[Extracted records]

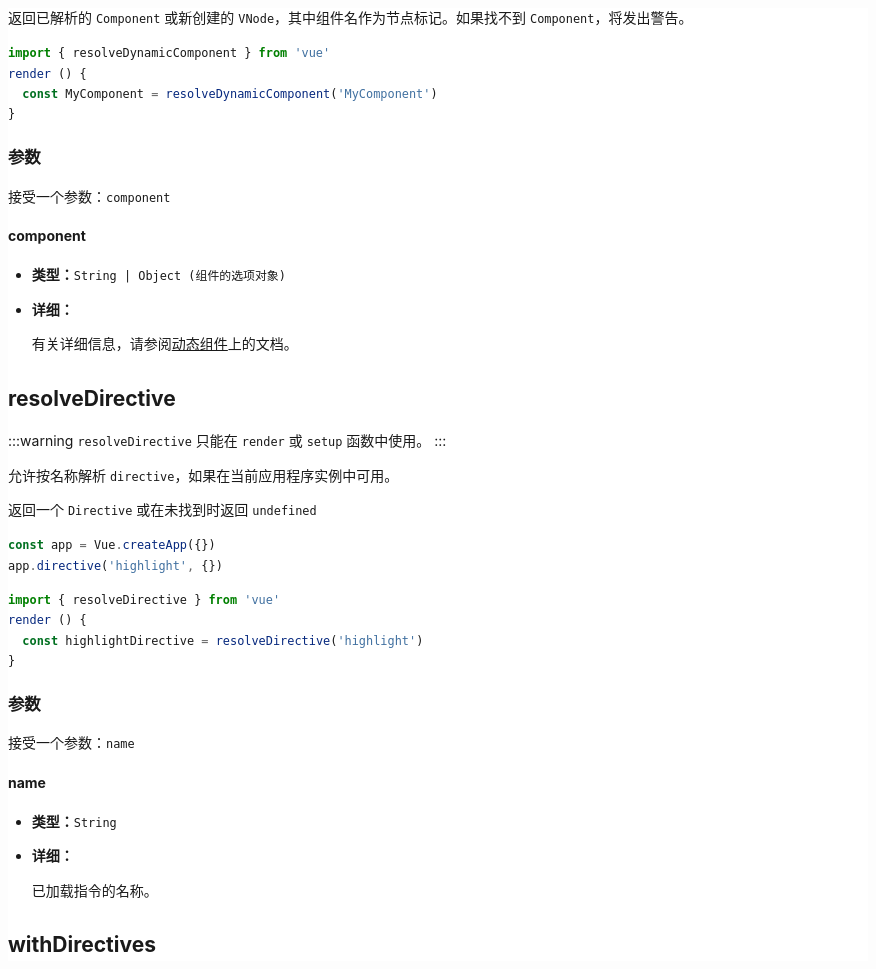 
返回已解析的 `Component` 或新创建的 `VNode`，其中组件名作为节点标记。如果找不到 `Component`，将发出警告。

```js
import { resolveDynamicComponent } from 'vue'
render () {
  const MyComponent = resolveDynamicComponent('MyComponent')
}
```

### 参数

接受一个参数：`component`

#### component

- **类型：**`String | Object (组件的选项对象)`

- **详细：**

  有关详细信息，请参阅[动态组件](../guide/component-dynamic-async.html)上的文档。

## resolveDirective

:::warning
`resolveDirective` 只能在 `render` 或 `setup` 函数中使用。
:::

允许按名称解析 `directive`，如果在当前应用程序实例中可用。

返回一个 `Directive` 或在未找到时返回 `undefined`

```js
const app = Vue.createApp({})
app.directive('highlight', {})
```

```js
import { resolveDirective } from 'vue'
render () {
  const highlightDirective = resolveDirective('highlight')
}
```

### 参数

接受一个参数：`name`

#### name

- **类型：**`String`

- **详细：**

  已加载指令的名称。

## withDirectives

*WHAT THIS TASK INVOLVES*. Tell how many lines of the data above hold the string "from". Give only the number.

*WRITTEN RESPONSE*. 2